Search the data for lines holding the word "have". State how many there are, and nothing else.

Data for the task below:

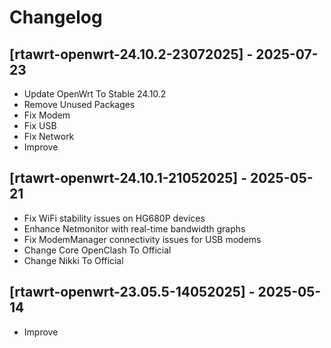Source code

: # Changelog

## [rtawrt-openwrt-24.10.2-23072025] - 2025-07-23
- Update OpenWrt To Stable 24.10.2
- Remove Unused Packages
- Fix Modem
- Fix USB
- Fix Network
- Improve

## [rtawrt-openwrt-24.10.1-21052025] - 2025-05-21
- Fix WiFi stability issues on HG680P devices
- Enhance Netmonitor with real-time bandwidth graphs
- Fix ModemManager connectivity issues for USB modems
- Change Core OpenClash To Official
- Change Nikki To Official

## [rtawrt-openwrt-23.05.5-14052025] - 2025-05-14
- Improve
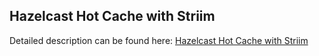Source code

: ## Hazelcast Hot Cache with Striim

Detailed description can be found here: [Hazelcast Hot Cache with Striim](https://piotrminkowski.wordpress.com/2017/08/09/hazelcast-hot-cache-with-striim/) 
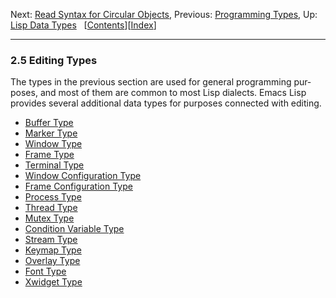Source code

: <!DOCTYPE html>
<html><!-- Created by GNU Texinfo 7.0.3, https://www.gnu.org/software/texinfo/ --><head>
<meta http-equiv="content-type" content="text/html; charset=UTF-8">
<title>Editing Types (GNU Emacs Lisp Reference Manual)</title>

<meta name="description" content="Editing Types (GNU Emacs Lisp Reference Manual)">
<meta name="keywords" content="Editing Types (GNU Emacs Lisp Reference Manual)">
<meta name="resource-type" content="document">
<meta name="distribution" content="global">
<meta name="Generator" content="makeinfo">
<meta name="viewport" content="width=device-width,initial-scale=1">

<link rev="made" href="mailto:bug-gnu-emacs@gnu.org">
<link rel="icon" type="image/png" href="https://www.gnu.org/graphics/gnu-head-mini.png">
<meta name="ICBM" content="42.256233,-71.006581">
<meta name="DC.title" content="gnu.org">
<style type="text/css">
@import url('/software/emacs/manual.css');
</style>
</head>

<body lang="en">
<div class="section-level-extent" id="Editing-Types">
<div class="nav-panel">
<p>
Next: <a href="https://www.gnu.org/software/emacs/manual/html_node/elisp/Circular-Objects.html" accesskey="n" rel="next">Read Syntax for Circular Objects</a>, Previous: <a href="https://www.gnu.org/software/emacs/manual/html_node/elisp/Programming-Types.html" accesskey="p" rel="prev">Programming Types</a>, Up: <a href="https://www.gnu.org/software/emacs/manual/html_node/elisp/Lisp-Data-Types.html" accesskey="u" rel="up">Lisp Data Types</a> &nbsp; [<a href="https://www.gnu.org/software/emacs/manual/html_node/elisp/index.html#SEC_Contents" title="Table of contents" rel="contents">Contents</a>][<a href="https://www.gnu.org/software/emacs/manual/html_node/elisp/Index.html" title="Index" rel="index">Index</a>]</p>
</div>
<hr>
<h3 class="section" id="Editing-Types-1">2.5 Editing Types</h3>
<a class="index-entry-id" id="index-editing-types"></a>

<p>The types in the previous section are used for general programming
purposes, and most of them are common to most Lisp dialects.  Emacs Lisp
provides several additional data types for purposes connected with
editing.
</p>

<ul class="mini-toc">
<li><a href="https://www.gnu.org/software/emacs/manual/html_node/elisp/Buffer-Type.html" accesskey="1">Buffer Type</a></li>
<li><a href="https://www.gnu.org/software/emacs/manual/html_node/elisp/Marker-Type.html" accesskey="2">Marker Type</a></li>
<li><a href="https://www.gnu.org/software/emacs/manual/html_node/elisp/Window-Type.html" accesskey="3">Window Type</a></li>
<li><a href="https://www.gnu.org/software/emacs/manual/html_node/elisp/Frame-Type.html" accesskey="4">Frame Type</a></li>
<li><a href="https://www.gnu.org/software/emacs/manual/html_node/elisp/Terminal-Type.html" accesskey="5">Terminal Type</a></li>
<li><a href="https://www.gnu.org/software/emacs/manual/html_node/elisp/Window-Configuration-Type.html" accesskey="6">Window Configuration Type</a></li>
<li><a href="https://www.gnu.org/software/emacs/manual/html_node/elisp/Frame-Configuration-Type.html" accesskey="7">Frame Configuration Type</a></li>
<li><a href="https://www.gnu.org/software/emacs/manual/html_node/elisp/Process-Type.html" accesskey="8">Process Type</a></li>
<li><a href="https://www.gnu.org/software/emacs/manual/html_node/elisp/Thread-Type.html" accesskey="9">Thread Type</a></li>
<li><a href="https://www.gnu.org/software/emacs/manual/html_node/elisp/Mutex-Type.html">Mutex Type</a></li>
<li><a href="https://www.gnu.org/software/emacs/manual/html_node/elisp/Condition-Variable-Type.html">Condition Variable Type</a></li>
<li><a href="https://www.gnu.org/software/emacs/manual/html_node/elisp/Stream-Type.html">Stream Type</a></li>
<li><a href="https://www.gnu.org/software/emacs/manual/html_node/elisp/Keymap-Type.html">Keymap Type</a></li>
<li><a href="https://www.gnu.org/software/emacs/manual/html_node/elisp/Overlay-Type.html">Overlay Type</a></li>
<li><a href="https://www.gnu.org/software/emacs/manual/html_node/elisp/Font-Type.html">Font Type</a></li>
<li><a href="https://www.gnu.org/software/emacs/manual/html_node/elisp/Xwidget-Type.html">Xwidget Type</a></li>
</ul>
</div>





</body></html>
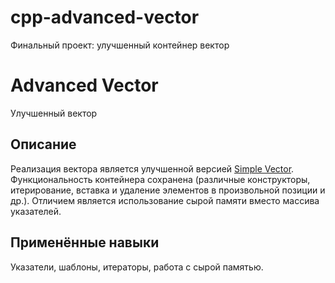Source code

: # cpp-advanced-vector
Финальный проект: улучшенный контейнер вектор

# Advanced Vector
Улучшенный вектор

## Описание
Реализация вектора является улучшенной версией [Simple Vector](https://github.com/fediukov/ya_simple_vector). Функциональность контейнера сохранена (различные конструкторы, итерирование, вставка и удаление элементов в произвольной позиции и др.). Отличием является использование сырой памяти вместо массива указателей.

## Применённые навыки
Указатели, шаблоны, итераторы, работа с сырой памятью.
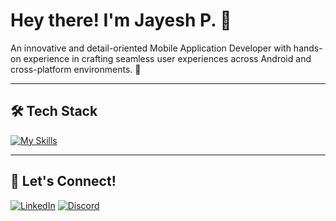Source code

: # Hey there! I'm Jayesh P. 👋

An innovative and detail-oriented Mobile Application Developer with hands-on experience in crafting seamless user experiences across Android and cross-platform environments. 🚀

---

## 🛠️ Tech Stack


[![My Skills](https://skillicons.dev/icons?i=kotlin,androidstudio,firebase,mysql,aws,unity,flutter,python,java,vscode,git,github,linux,apple,windows)](https://github.com/iJayeshPatil)
 
---

## 🤝 Let's Connect!

[![LinkedIn](https://skillicons.dev/icons?i=linkedin)](https://www.linkedin.com/in/jayesh8/)  [![Discord](https://skillicons.dev/icons?i=discord)](https://discord.com/channels/@me/842394087474593862)
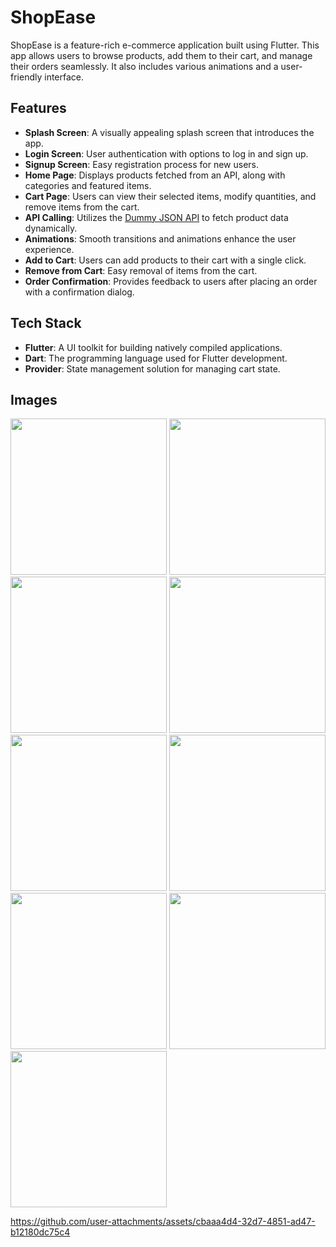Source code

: # ShopEase

ShopEase is a feature-rich e-commerce application built using Flutter. This app allows users to browse products, add them to their cart, and manage their orders seamlessly. It also includes various animations and a user-friendly interface.

## Features

- **Splash Screen**: A visually appealing splash screen that introduces the app.
- **Login Screen**: User authentication with options to log in and sign up.
- **Signup Screen**: Easy registration process for new users.
- **Home Page**: Displays products fetched from an API, along with categories and featured items.
- **Cart Page**: Users can view their selected items, modify quantities, and remove items from the cart.
- **API Calling**: Utilizes the [Dummy JSON API](https://dummyjson.com/products) to fetch product data dynamically.
- **Animations**: Smooth transitions and animations enhance the user experience.
- **Add to Cart**: Users can add products to their cart with a single click.
- **Remove from Cart**: Easy removal of items from the cart.
- **Order Confirmation**: Provides feedback to users after placing an order with a confirmation dialog.

## Tech Stack

- **Flutter**: A UI toolkit for building natively compiled applications.
- **Dart**: The programming language used for Flutter development.
- **Provider**: State management solution for managing cart state.

## Images

<img src="https://github.com/user-attachments/assets/f4aa9667-b3ec-424f-b656-70adb293d424" width="250">

<img src="https://github.com/user-attachments/assets/01f62bb4-7b7e-409a-9eb1-ef1e9a13491a" width="250">

<img src="https://github.com/user-attachments/assets/d0b43384-bc0b-4d01-aef8-b09713e46407" width="250">

<img src="https://github.com/user-attachments/assets/b8f9fdb3-5b7a-4f94-92a4-93ee21aa70aa" width="250">

<img src="https://github.com/user-attachments/assets/e7aee9b6-c191-47f8-ae1d-900c67cc5783" width="250">

<img src="https://github.com/user-attachments/assets/44b46550-9e40-45c7-b33e-1cc1e1f1360f" width="250">

<img src="https://github.com/user-attachments/assets/a7f399f5-7cbc-40b4-b3bd-b7a200598d80" width="250">

<img src="https://github.com/user-attachments/assets/568a39be-3fc9-48cd-bd5d-1e2099115179" width="250">

<img src="https://github.com/user-attachments/assets/f438e375-5269-4f8a-9c9e-b56aa8f6f278" width="250">

https://github.com/user-attachments/assets/cbaaa4d4-32d7-4851-ad47-b12180dc75c4



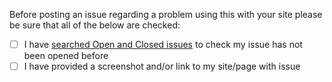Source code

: Before posting an issue regarding a problem using this with your site please be sure that all of the below are checked:

- [ ] I have [searched Open and Closed issues](https://github.com/coliff/bootstrap-show-password-toggle/issues?utf8=%E2%9C%93&q=is%3Aissue+) to check my issue has not been opened before
- [ ] I have provided a screenshot and/or link to my site/page with issue
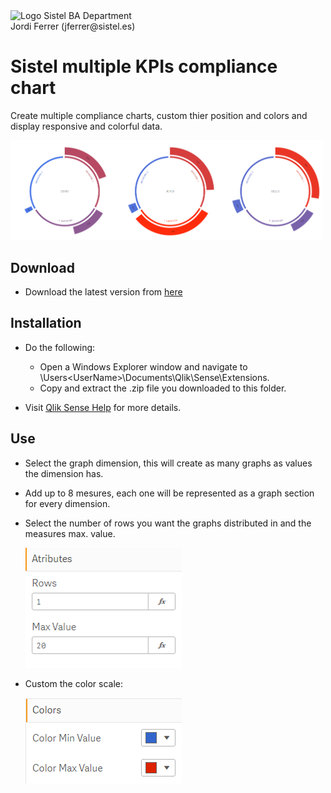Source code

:<img src="/data/Sistel_Logo_Clásico_Negro.png" alt="Logo Sistel" width="125"/>
BA Department</br>
Jordi Ferrer (jferrer@sistel.es)

# Sistel multiple KPIs compliance chart

Create multiple compliance charts, custom thier position and colors and display responsive and colorful data.

<img src="/data/ex_1.PNG" alt="Graph example" width="500"/>

## Download

- Download the latest version from [here](https://github.com/JordiFerrerB/sis-piechart-extension/blob/master/dist/sis_compliance_charts_latest.zip?raw=true)

## Installation
- Do the following:
  * Open a Windows Explorer window and navigate to \Users\<UserName>\Documents\Qlik\Sense\Extensions.
  * Copy and extract the .zip file you downloaded to this folder.
 
 - Visit [Qlik Sense Help](https://help.qlik.com/en-US/sense-developer/February2020/Subsystems/Extensions/Content/Sense_Extensions/CustomComponents/custom-components-installing.htm) for more details.

## Use

- Select the graph dimension, this will create as many graphs as values the dimension has.
- Add up to 8 mesures, each one will be represented as a graph section for every dimension.
- Select the number of rows you want the graphs distributed in and the measures max. value.

   <img src="/data/attributes.PNG" alt="Attributes example" width="250"/>
   
- Custom the color scale:

  <img src="/data/colors.PNG" alt="Colors example" width="250"/>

End of Data for the task.

Solution to this exercise
2